- [Your objective] Going through the data below, please show each line containing the string "took".

- [Provided data]
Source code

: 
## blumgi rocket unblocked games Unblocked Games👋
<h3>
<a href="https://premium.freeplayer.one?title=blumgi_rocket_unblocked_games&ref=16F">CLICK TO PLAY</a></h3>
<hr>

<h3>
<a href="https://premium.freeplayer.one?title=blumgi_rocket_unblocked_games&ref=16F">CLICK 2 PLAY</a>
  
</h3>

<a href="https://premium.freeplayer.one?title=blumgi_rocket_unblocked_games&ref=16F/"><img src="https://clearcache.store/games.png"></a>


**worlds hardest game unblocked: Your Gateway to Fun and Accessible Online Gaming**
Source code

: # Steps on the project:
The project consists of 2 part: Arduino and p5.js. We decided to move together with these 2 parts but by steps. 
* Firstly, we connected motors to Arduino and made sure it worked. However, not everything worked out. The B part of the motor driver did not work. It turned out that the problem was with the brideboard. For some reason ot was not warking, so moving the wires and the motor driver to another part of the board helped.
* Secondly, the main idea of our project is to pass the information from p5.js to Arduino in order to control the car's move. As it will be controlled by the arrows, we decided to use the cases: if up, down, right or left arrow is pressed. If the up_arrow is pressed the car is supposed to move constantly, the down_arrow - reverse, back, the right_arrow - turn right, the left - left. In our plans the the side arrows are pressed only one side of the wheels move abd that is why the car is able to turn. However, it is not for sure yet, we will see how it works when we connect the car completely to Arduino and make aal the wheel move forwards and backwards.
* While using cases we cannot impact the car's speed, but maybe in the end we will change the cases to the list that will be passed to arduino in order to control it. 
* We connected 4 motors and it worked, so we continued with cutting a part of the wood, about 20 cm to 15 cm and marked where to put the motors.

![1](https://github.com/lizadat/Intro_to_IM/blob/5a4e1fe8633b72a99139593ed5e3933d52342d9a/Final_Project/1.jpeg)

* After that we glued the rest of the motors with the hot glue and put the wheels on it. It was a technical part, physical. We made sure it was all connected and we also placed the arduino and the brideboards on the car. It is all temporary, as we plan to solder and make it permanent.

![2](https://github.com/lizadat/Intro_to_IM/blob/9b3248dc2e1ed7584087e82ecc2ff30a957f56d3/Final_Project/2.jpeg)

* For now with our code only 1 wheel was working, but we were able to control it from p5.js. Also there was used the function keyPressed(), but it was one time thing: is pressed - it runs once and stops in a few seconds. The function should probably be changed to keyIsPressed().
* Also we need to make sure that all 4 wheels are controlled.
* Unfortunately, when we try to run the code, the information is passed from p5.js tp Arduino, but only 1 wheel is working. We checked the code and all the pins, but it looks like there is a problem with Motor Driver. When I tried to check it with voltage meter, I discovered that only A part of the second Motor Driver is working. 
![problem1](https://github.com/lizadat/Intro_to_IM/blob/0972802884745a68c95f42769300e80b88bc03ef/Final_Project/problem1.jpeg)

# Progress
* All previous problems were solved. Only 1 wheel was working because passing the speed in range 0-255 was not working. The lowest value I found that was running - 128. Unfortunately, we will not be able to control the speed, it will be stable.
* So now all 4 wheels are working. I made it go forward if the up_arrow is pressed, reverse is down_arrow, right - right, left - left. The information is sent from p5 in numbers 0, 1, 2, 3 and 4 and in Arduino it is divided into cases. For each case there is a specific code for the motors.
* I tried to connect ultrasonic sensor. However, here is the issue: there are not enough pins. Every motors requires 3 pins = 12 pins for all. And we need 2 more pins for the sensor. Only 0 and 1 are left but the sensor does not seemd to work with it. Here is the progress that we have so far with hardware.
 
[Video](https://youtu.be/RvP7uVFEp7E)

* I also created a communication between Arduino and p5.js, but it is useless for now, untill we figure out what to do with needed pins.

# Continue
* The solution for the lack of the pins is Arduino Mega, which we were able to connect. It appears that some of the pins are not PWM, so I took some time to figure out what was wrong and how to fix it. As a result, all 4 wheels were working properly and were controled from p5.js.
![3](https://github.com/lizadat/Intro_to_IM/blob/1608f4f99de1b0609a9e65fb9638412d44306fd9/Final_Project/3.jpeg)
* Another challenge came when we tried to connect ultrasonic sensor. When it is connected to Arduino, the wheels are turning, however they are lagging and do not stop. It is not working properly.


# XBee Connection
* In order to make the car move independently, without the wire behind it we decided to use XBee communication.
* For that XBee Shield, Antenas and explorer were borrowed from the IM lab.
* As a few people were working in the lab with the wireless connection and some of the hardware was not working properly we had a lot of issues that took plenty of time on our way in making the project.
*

- [Result for this task]
* The solution for the lack of the pins is Arduino Mega, which we were able to connect. It appears that some of the pins are not PWM, so I took some time to figure out what was wrong and how to fix it. As a result, all 4 wheels were working properly and were controled from p5.js.
* As a few people were working in the lab with the wireless connection and some of the hardware was not working properly we had a lot of issues that took plenty of time on our way in making the project.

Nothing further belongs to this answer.